How can I help while I’m on holiday?
- Tourism itself can boost economies and change peoples lives. Try to remember this when you are haggling over $1 at the markets or with a tuk-tuk driver. Your cheap holiday can feed their family. My very good friends at Good Morning Guesthouse in Phnom Penh and Kampot, and The Family Restaurant in Kampot were tuk-tuk drivers when I arrived in Phnom Penh in 2010. Now they run three successful businesses – all through their efforts driving tourists around. They now support us when we do monitoring visits for Lotus Outreach Australia.
- Visit training restaurants. In Phnom Penh, Friends and Romdeng (Street 13 and 174 respectively) are run by Friends International and operate as hospitality training centres for children who have left the street. In Battambang, Jaan Bai was set up as part of Cambodian Children’s Trust, with profits going towards their child protection activities. In Siem Reap, you may even be served by one of our own LOA graduates who are studying hospitality at Sala Bai.

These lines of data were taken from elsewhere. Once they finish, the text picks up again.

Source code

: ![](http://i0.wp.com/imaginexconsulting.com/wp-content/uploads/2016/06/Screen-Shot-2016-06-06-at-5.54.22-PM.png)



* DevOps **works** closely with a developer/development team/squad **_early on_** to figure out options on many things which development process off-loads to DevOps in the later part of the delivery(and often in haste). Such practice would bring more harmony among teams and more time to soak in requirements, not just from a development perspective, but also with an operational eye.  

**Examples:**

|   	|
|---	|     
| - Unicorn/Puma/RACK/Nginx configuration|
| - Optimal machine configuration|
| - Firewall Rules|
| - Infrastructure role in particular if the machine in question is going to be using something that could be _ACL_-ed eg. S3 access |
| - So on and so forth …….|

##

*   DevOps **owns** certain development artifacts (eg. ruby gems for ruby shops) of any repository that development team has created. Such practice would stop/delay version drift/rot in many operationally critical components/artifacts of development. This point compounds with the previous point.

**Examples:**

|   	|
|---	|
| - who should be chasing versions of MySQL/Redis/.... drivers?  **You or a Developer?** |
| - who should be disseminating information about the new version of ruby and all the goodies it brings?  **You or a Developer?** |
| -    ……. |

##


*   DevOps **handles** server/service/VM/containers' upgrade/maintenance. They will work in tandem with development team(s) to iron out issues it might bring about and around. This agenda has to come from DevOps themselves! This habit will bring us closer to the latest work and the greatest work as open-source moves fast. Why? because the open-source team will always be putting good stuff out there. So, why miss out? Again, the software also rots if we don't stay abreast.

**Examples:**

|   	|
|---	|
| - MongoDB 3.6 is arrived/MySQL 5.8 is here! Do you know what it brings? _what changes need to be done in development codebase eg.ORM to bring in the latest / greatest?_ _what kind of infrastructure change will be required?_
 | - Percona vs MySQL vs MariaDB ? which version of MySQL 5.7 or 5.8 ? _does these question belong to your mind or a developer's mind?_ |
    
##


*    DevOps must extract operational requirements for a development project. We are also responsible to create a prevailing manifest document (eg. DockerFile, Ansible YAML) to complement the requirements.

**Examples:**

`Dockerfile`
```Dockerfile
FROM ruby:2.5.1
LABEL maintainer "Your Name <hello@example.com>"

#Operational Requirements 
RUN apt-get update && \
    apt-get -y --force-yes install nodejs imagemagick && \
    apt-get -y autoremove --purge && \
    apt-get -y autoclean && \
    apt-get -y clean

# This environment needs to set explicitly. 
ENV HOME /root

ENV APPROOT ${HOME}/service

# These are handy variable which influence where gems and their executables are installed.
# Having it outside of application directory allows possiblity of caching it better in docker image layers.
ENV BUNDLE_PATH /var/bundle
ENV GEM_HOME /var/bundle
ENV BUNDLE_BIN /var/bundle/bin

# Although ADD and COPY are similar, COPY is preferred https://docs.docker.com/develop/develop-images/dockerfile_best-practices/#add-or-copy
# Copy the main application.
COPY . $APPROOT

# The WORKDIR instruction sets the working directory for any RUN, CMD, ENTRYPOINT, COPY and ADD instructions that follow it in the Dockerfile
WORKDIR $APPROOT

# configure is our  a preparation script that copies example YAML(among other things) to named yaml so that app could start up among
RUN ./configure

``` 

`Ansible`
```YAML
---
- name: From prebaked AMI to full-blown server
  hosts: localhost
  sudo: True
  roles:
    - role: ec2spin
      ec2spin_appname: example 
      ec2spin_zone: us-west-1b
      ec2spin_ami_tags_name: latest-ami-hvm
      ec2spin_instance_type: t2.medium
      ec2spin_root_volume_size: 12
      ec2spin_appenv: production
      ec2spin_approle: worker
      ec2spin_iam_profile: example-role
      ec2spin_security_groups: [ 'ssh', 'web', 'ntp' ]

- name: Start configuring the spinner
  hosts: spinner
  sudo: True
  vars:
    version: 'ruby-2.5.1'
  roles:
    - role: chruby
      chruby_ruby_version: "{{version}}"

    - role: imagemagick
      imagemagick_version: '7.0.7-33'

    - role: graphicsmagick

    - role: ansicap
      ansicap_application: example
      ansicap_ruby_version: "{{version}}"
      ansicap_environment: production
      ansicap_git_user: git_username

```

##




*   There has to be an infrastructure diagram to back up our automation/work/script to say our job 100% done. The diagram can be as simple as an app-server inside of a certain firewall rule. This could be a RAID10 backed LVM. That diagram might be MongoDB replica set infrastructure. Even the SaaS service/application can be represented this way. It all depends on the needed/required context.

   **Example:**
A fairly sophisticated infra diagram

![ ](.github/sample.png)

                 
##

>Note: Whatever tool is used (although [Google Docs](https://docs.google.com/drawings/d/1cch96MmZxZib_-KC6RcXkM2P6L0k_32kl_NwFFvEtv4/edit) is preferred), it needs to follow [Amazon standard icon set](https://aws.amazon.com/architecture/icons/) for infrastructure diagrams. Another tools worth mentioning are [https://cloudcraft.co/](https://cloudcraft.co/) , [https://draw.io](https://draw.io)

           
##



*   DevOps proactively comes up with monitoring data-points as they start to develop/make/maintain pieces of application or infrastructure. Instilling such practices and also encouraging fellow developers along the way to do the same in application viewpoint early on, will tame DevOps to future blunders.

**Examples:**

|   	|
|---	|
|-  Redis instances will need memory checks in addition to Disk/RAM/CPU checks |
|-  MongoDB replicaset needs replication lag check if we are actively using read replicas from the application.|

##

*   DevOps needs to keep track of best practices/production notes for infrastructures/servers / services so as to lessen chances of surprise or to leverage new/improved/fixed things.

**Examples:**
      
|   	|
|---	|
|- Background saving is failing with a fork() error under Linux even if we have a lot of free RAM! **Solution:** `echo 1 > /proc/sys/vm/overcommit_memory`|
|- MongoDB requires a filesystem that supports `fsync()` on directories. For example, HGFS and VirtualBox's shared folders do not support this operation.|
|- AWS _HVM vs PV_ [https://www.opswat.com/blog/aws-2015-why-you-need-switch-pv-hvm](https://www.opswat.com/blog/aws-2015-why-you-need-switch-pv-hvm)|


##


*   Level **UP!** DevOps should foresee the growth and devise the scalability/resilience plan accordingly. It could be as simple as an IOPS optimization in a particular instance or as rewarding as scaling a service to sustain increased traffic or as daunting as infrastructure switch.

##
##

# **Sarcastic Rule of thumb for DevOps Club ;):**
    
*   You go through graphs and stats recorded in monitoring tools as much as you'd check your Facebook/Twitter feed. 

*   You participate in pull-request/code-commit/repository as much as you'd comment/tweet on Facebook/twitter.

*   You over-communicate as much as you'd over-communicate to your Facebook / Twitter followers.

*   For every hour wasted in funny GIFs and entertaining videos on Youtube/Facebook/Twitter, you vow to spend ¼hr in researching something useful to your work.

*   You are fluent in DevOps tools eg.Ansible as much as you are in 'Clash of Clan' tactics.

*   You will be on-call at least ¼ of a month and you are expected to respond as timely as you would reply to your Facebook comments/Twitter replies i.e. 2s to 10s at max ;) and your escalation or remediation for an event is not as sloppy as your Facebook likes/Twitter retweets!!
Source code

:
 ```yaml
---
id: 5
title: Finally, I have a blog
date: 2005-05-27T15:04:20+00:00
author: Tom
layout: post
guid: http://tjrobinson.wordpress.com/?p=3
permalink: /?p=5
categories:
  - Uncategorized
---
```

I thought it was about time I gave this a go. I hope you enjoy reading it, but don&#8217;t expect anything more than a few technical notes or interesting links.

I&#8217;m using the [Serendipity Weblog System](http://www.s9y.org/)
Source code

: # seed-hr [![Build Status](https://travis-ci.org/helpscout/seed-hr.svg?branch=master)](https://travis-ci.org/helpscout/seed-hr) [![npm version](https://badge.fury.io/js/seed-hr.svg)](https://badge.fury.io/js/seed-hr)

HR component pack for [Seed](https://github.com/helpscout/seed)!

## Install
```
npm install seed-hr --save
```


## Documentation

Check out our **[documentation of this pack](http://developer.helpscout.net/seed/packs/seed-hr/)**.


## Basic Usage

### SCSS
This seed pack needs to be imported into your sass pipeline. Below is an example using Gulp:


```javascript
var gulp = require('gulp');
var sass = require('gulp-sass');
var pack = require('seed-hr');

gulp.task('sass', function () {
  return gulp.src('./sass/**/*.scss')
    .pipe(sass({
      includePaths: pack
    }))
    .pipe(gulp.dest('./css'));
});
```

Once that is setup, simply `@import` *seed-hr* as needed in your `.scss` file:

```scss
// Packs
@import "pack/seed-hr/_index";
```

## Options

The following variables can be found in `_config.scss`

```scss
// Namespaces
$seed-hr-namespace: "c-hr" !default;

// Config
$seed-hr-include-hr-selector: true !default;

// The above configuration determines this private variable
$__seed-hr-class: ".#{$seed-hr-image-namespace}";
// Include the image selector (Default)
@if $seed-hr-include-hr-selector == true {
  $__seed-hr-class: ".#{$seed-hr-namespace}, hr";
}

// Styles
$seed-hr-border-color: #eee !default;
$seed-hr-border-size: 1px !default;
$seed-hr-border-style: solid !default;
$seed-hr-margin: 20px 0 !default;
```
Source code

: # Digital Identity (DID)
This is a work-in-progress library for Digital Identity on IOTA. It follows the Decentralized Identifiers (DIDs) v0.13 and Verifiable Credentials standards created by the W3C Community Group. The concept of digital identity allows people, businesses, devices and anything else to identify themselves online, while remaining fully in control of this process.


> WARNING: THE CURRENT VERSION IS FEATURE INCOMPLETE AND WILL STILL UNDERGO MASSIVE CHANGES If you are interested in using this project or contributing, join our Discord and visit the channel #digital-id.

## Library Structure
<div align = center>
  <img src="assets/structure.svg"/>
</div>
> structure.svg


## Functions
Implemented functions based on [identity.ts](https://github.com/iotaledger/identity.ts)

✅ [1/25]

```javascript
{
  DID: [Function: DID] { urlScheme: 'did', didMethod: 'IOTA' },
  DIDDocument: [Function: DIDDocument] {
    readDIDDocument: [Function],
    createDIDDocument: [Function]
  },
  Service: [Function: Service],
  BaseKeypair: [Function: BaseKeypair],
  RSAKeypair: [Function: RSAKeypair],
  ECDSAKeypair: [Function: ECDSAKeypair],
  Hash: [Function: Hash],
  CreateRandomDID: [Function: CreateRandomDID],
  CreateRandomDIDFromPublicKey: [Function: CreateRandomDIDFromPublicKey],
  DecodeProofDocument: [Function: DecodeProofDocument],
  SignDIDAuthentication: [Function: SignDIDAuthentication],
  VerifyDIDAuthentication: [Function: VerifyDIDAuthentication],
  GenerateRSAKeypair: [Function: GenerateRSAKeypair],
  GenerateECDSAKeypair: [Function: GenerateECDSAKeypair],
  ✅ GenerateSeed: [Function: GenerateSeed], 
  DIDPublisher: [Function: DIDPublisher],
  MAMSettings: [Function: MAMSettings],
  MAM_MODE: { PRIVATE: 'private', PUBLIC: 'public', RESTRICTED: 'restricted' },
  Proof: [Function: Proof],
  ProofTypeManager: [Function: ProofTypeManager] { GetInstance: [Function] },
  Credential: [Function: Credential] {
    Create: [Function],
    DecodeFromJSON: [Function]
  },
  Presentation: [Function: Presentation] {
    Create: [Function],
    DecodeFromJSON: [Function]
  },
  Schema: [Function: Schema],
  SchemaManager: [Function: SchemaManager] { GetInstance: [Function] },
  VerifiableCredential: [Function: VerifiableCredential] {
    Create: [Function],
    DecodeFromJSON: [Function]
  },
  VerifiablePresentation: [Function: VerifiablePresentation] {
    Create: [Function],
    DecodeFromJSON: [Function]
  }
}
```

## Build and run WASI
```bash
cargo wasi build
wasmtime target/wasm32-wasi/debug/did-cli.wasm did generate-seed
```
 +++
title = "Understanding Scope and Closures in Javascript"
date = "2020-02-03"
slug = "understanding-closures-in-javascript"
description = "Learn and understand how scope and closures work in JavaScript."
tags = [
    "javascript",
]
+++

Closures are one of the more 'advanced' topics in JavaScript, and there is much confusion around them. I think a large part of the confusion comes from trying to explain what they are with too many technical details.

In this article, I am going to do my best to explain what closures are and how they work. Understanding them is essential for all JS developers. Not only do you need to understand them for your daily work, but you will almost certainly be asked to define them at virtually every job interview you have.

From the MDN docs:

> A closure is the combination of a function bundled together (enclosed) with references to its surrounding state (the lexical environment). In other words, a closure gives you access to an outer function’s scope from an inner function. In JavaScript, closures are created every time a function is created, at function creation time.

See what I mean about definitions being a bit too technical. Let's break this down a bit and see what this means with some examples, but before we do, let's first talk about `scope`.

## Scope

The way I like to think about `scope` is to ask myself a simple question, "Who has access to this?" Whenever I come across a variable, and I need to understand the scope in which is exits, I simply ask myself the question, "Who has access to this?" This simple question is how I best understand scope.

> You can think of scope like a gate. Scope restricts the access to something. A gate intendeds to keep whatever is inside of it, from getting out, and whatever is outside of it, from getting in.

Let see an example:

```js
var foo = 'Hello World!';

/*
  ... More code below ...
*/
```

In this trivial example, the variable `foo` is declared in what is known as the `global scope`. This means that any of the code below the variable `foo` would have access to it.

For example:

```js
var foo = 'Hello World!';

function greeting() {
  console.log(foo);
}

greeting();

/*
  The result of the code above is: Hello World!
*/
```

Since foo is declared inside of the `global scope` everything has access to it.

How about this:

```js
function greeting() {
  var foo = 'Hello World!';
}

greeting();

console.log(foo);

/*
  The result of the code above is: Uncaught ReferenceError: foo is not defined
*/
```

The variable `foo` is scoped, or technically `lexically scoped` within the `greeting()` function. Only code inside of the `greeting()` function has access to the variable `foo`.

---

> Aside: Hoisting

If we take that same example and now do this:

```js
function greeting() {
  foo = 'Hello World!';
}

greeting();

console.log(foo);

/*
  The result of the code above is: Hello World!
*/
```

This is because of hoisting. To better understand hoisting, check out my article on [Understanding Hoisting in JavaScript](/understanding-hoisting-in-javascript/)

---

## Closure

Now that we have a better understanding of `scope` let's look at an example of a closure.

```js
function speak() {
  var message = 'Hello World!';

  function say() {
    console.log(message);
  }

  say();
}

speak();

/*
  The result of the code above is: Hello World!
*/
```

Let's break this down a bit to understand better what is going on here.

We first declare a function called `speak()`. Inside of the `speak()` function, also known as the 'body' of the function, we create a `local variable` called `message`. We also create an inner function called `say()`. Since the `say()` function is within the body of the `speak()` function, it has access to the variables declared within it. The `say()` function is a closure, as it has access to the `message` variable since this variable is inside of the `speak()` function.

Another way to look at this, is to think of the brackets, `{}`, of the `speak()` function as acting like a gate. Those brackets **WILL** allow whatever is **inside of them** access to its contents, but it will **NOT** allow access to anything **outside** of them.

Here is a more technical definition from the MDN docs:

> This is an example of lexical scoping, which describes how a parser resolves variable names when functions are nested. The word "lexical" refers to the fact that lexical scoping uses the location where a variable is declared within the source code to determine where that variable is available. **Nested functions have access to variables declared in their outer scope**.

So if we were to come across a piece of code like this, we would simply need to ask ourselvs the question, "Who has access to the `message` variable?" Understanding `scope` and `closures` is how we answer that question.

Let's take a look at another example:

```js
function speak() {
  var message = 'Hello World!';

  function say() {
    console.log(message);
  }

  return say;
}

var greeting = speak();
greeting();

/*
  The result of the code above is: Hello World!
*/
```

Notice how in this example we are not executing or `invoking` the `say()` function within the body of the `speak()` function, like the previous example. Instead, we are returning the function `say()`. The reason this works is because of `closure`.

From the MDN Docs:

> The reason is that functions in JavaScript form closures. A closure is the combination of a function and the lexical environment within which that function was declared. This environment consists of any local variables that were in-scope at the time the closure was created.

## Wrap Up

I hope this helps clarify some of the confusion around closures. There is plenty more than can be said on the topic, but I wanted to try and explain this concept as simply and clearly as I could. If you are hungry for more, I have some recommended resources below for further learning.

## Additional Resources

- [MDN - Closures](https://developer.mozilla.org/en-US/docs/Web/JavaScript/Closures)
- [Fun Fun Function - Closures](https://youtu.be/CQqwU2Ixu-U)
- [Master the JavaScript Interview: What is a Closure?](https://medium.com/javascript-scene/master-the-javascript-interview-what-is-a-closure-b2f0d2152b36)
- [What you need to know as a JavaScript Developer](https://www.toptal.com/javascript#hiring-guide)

- You don’t have to visit an NGO run restaurant to be benefiting the community either. Businesses like “The Shop” on St 240 (one of my favourites), has built its own little family. Staff have been working there for longer than I lived in Cambodia, evidence that they are well cared for, well treated and truly part of the family. The Shop hires staff who have graduated from hospitality training programs similar to those our scholarship girls attend.
The theme of this year’s World Tourism Day is “Tourism and the Digital Transformation”. We are so fortunate to be able to research our holidays before we travel – the more aware we are, the more responsible we can be. A great place to start before visiting Cambodia is the child safe website, offering seven tips for travellers, and the DFAT smart volunteering site.
Cambodia is a beautiful country with much to offer – let’s all be responsible tourists and work together to protect Cambodian children.